You want to look at the first example in the latent discrete parameters chapter. It’s a change-point example, which is a simple HMM with two states that always starts in one state and then can only move to the second state. The example shows how to do inference for the probability that the change is at any given time. It also illustrates why inference is so much better with marginalization as it constructs the sampling version and compares.

The chapter goes on to other examples of how to do inference over discrete states: CJS mark-recapture, which is a more complex HMM-like structure, and Dawid-Skene noisy data coding, which has item-level marginalization and inference.

You can also look at the mixture and HMM examples—they’re also in their own chapter. I need to write a case study for HMMs as this question keeps coming up.

1 Like

EDIT: Upon further thought, perhaps the better question would be to ask whether it’s possible to get some pointers on translating my existing BUGS code for the models below into Stan language? I’m not sure if that task is better suited to this forum, another forum, or email. I didn’t want to be presumptuous and clog up this thread with chunks of BUGS code :)

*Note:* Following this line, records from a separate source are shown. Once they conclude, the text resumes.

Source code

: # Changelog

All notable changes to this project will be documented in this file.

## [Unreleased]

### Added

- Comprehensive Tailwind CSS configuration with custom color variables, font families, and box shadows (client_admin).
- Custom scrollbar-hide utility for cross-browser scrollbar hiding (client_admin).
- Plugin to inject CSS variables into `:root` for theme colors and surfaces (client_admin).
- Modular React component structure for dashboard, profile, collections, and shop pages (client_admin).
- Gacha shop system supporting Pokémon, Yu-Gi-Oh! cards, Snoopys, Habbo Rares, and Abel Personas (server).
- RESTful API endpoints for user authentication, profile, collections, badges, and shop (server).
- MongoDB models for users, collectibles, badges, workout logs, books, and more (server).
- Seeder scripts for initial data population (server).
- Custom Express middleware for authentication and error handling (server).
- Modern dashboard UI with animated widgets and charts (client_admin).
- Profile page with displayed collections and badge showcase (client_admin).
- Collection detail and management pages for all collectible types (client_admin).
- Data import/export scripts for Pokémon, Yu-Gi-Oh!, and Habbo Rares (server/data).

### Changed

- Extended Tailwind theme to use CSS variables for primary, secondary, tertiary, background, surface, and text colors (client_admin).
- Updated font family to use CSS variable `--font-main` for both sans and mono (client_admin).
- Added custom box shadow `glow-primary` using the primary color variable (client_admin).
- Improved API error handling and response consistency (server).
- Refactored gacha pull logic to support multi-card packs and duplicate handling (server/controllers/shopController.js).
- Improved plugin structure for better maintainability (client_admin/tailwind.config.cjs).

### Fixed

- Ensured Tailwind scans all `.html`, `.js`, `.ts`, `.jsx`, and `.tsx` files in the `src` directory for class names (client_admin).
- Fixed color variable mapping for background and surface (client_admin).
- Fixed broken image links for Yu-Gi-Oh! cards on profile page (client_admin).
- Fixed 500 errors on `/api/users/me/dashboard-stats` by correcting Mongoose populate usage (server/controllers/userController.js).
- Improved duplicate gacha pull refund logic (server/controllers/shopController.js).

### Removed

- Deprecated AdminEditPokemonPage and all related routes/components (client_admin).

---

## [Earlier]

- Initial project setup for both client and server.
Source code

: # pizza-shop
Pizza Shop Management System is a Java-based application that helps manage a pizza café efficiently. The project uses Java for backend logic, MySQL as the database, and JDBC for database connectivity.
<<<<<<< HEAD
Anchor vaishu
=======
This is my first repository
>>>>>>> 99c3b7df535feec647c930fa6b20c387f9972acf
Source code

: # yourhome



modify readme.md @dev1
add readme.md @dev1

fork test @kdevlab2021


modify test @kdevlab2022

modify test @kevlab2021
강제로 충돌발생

Thank you both for the replies. One additional question – do you have, or know of any code examples for running a latent transition analysis with Stan? I’m interested in coding three models in total:

(1) a simple HMM (one latent variable per time slice with two states; one observed variable per time slice with two states; repeated over, say 15 time slices; need to estimate a static transition model and static observation model)
(2) a simple LTA (one latent variable with two states; 3-5 observed variables each with two states; ~15 time slices; estimate static transition and observation models)
(3) something approximating a two factor model (two latent variables each with two states; 3-5 observed variables per latent variable all with two states; ~15 time slices; estimate static transition and observation models)

To the best of my understanding, all of these models are possible in Stan and none should be overly taxing from a computational perspective (I’d be training these models with no more than 2000-3000 cases, most likely). Performing inference on a few thousand cases (via sampling) might take a while, I’m guessing. Unfortunately, I need to know the posteriors for each latent variable at each time slice for each case. Any code examples would be appreciated. I think I can figure out (1) from the example in 15.2 of the manual. I can probably engineer (2) and (3) using that as a starting point as well, though I figured you might have seen something that is a better approximation of those models that someone else had already done the leg work on. Thank you in advance!

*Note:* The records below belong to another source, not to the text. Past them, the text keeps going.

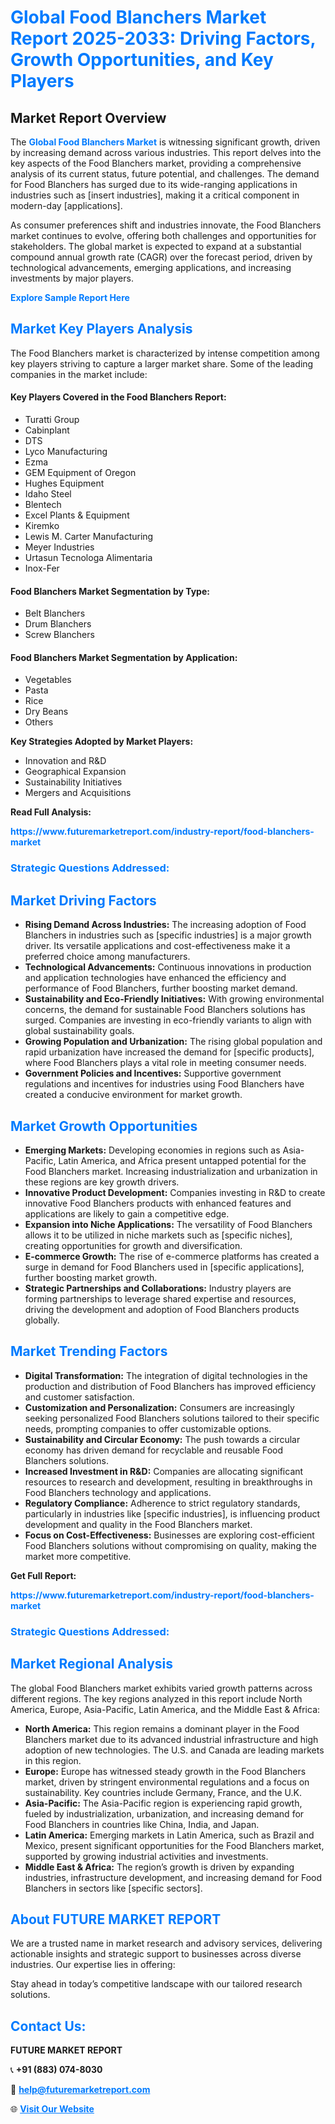 <h1 style="color: #007BFF;">Global Food Blanchers Market Report 2025-2033: Driving Factors, Growth Opportunities, and Key Players</h1>

<section id="overview">
<h2>Market Report Overview</h2>
<p>The <a href="https://www.futuremarketreport.com/industry-report/food-blanchers-market" style="color: #007BFF; text-decoration: none;"><strong>Global Food Blanchers Market</strong></a> is witnessing significant growth, driven by increasing demand across various industries. This report delves into the key aspects of the Food Blanchers market, providing a comprehensive analysis of its current status, future potential, and challenges. The demand for Food Blanchers has surged due to its wide-ranging applications in industries such as [insert industries], making it a critical component in modern-day [applications].</p>
<p>As consumer preferences shift and industries innovate, the Food Blanchers market continues to evolve, offering both challenges and opportunities for stakeholders. The global market is expected to expand at a substantial compound annual growth rate (CAGR) over the forecast period, driven by technological advancements, emerging applications, and increasing investments by major players.</p>
</section>

<section id="overview">
<p><a href="https://www.futuremarketreport.com/request-sample/reportId=57583" style="color: #007BFF; text-decoration: none;"><strong>Explore Sample Report Here</strong></a></p>
</section>

<section id="key-players">
<h2 style="color: #007BFF;">Market Key Players Analysis</h2>
<p>The Food Blanchers market is characterized by intense competition among key players striving to capture a larger market share. Some of the leading companies in the market include:</p>
<h4>Key Players Covered in the Food Blanchers Report:</h4>
<ul><li>Turatti Group</li><li>Cabinplant</li><li>DTS</li><li>Lyco Manufacturing</li><li>Ezma</li><li>GEM Equipment of Oregon</li><li>Hughes Equipment</li><li>Idaho Steel</li><li>Blentech</li><li>Excel Plants &amp; Equipment</li><li>Kiremko</li><li>Lewis M. Carter Manufacturing</li><li>Meyer Industries</li><li>Urtasun Tecnologa Alimentaria</li><li>Inox-Fer</li></ul>
<h4>Food Blanchers Market Segmentation by Type:</h4>
<ul><li>Belt Blanchers</li><li>Drum Blanchers</li><li>Screw Blanchers</li></ul>

<h4>Food Blanchers Market Segmentation by Application:</h4>
<ul><li>Vegetables</li><li>Pasta</li><li>Rice</li><li>Dry Beans</li><li>Others</li></ul>
<p><strong>Key Strategies Adopted by Market Players:</strong></p>
<ul>
<li>Innovation and R&D</li>
<li>Geographical Expansion</li>
<li>Sustainability Initiatives</li>
<li>Mergers and Acquisitions</li>
</ul>
</section>

<section>
<p><strong>Read Full Analysis: </strong></p><a href="https://www.futuremarketreport.com/industry-report/food-blanchers-market" style="color: #007BFF; text-decoration: none;"><strong>https://www.futuremarketreport.com/industry-report/food-blanchers-market</strong></a>
<h3 style="color: #007BFF;">Strategic Questions Addressed:</h3>
</section>

<section id="driving-factors">
<h2 style="color: #007BFF;">Market Driving Factors</h2>
<ul>
<li><strong>Rising Demand Across Industries:</strong> The increasing adoption of Food Blanchers in industries such as [specific industries] is a major growth driver. Its versatile applications and cost-effectiveness make it a preferred choice among manufacturers.</li>
<li><strong>Technological Advancements:</strong> Continuous innovations in production and application technologies have enhanced the efficiency and performance of Food Blanchers, further boosting market demand.</li>
<li><strong>Sustainability and Eco-Friendly Initiatives:</strong> With growing environmental concerns, the demand for sustainable Food Blanchers solutions has surged. Companies are investing in eco-friendly variants to align with global sustainability goals.</li>
<li><strong>Growing Population and Urbanization:</strong> The rising global population and rapid urbanization have increased the demand for [specific products], where Food Blanchers plays a vital role in meeting consumer needs.</li>
<li><strong>Government Policies and Incentives:</strong> Supportive government regulations and incentives for industries using Food Blanchers have created a conducive environment for market growth.</li>
</ul>
</section>

<section id="growth-opportunities">
<h2 style="color: #007BFF;">Market Growth Opportunities</h2>
<ul>
<li><strong>Emerging Markets:</strong> Developing economies in regions such as Asia-Pacific, Latin America, and Africa present untapped potential for the Food Blanchers market. Increasing industrialization and urbanization in these regions are key growth drivers.</li>
<li><strong>Innovative Product Development:</strong> Companies investing in R&D to create innovative Food Blanchers products with enhanced features and applications are likely to gain a competitive edge.</li>
<li><strong>Expansion into Niche Applications:</strong> The versatility of Food Blanchers allows it to be utilized in niche markets such as [specific niches], creating opportunities for growth and diversification.</li>
<li><strong>E-commerce Growth:</strong> The rise of e-commerce platforms has created a surge in demand for Food Blanchers used in [specific applications], further boosting market growth.</li>
<li><strong>Strategic Partnerships and Collaborations:</strong> Industry players are forming partnerships to leverage shared expertise and resources, driving the development and adoption of Food Blanchers products globally.</li>
</ul>
</section>

<section id="trending-factors">
<h2 style="color: #007BFF;">Market Trending Factors</h2>
<ul>
<li><strong>Digital Transformation:</strong> The integration of digital technologies in the production and distribution of Food Blanchers has improved efficiency and customer satisfaction.</li>
<li><strong>Customization and Personalization:</strong> Consumers are increasingly seeking personalized Food Blanchers solutions tailored to their specific needs, prompting companies to offer customizable options.</li>
<li><strong>Sustainability and Circular Economy:</strong> The push towards a circular economy has driven demand for recyclable and reusable Food Blanchers solutions.</li>
<li><strong>Increased Investment in R&D:</strong> Companies are allocating significant resources to research and development, resulting in breakthroughs in Food Blanchers technology and applications.</li>
<li><strong>Regulatory Compliance:</strong> Adherence to strict regulatory standards, particularly in industries like [specific industries], is influencing product development and quality in the Food Blanchers market.</li>
<li><strong>Focus on Cost-Effectiveness:</strong> Businesses are exploring cost-efficient Food Blanchers solutions without compromising on quality, making the market more competitive.</li>
</ul>
</section>

<section>
<p><strong>Get Full Report: </strong></p><a href="https://www.futuremarketreport.com/industry-report/food-blanchers-market" style="color: #007BFF; text-decoration: none;"><strong>https://www.futuremarketreport.com/industry-report/food-blanchers-market</strong></a>
<h3 style="color: #007BFF;">Strategic Questions Addressed:</h3>
</section>


<section id="regional-analysis">
<h2 style="color: #007BFF;">Market Regional Analysis</h2>
<p>The global Food Blanchers market exhibits varied growth patterns across different regions. The key regions analyzed in this report include North America, Europe, Asia-Pacific, Latin America, and the Middle East & Africa:</p>
<ul>
<li><strong>North America:</strong> This region remains a dominant player in the Food Blanchers market due to its advanced industrial infrastructure and high adoption of new technologies. The U.S. and Canada are leading markets in this region.</li>
<li><strong>Europe:</strong> Europe has witnessed steady growth in the Food Blanchers market, driven by stringent environmental regulations and a focus on sustainability. Key countries include Germany, France, and the U.K.</li>
<li><strong>Asia-Pacific:</strong> The Asia-Pacific region is experiencing rapid growth, fueled by industrialization, urbanization, and increasing demand for Food Blanchers in countries like China, India, and Japan.</li>
<li><strong>Latin America:</strong> Emerging markets in Latin America, such as Brazil and Mexico, present significant opportunities for the Food Blanchers market, supported by growing industrial activities and investments.</li>
<li><strong>Middle East & Africa:</strong> The region’s growth is driven by expanding industries, infrastructure development, and increasing demand for Food Blanchers in sectors like [specific sectors].</li>
</ul>
</section>

<footer>
<h2 style="color: #007BFF;">About FUTURE MARKET REPORT</h2>
<p>We are a trusted name in market research and advisory services, delivering actionable insights and strategic support to businesses across diverse industries. Our expertise lies in offering:</p>

<p>Stay ahead in today’s competitive landscape with our tailored research solutions.</p>

<h2 style="color: #007BFF;">Contact Us:</h2>
<p><strong>FUTURE MARKET REPORT</strong></p>
<p>📞 <strong>+91 (883) 074-8030</strong></p>
<p>📧 <strong><a href="mailto:help@futuremarketreport.com" style="color: #007BFF;">help@futuremarketreport.com</a></strong></p>
<p>🌐 <strong><a href="https://www.futuremarketreport.com/" style="color: #007BFF;">Visit Our Website</a></strong></p>
</footer>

Feel free to post BUGS code. Just please indent it and quote it so its readable. That’s not to say anyone’s going to have time to help you translate.

There are general pointers in the manual and lots of examples—we’ve translated all the built-in examples and the BUGS examples in several books.

There’s an example in the manual and some two-output HMM movement models discussed on the old Google list with code that works. I need to write a case study for these to make it easier for everyone.

There are also some custom models like this for mark-recapture models in the latent discrete parameters chapter of the manual.

I’m afraid don’t know what an LTA is.

You just code those as you would in math. There are identifiability problems, as there are in BUGS. I don’t know that we have any examples lying around conveniently. I’ve done some, but never organized it well enough to dump it in the manual.

The speed is determined not only by data size, but also how well it fits the model and how well the programs are implemented in Stan. There’s lots of advice on efficiency in the manual.

Oh, I should’ve also mentioned there’s a multinomial latent mixture model (latent Dirichlet allocation in the manual, which is a kind of latent-factor model for multinomial data.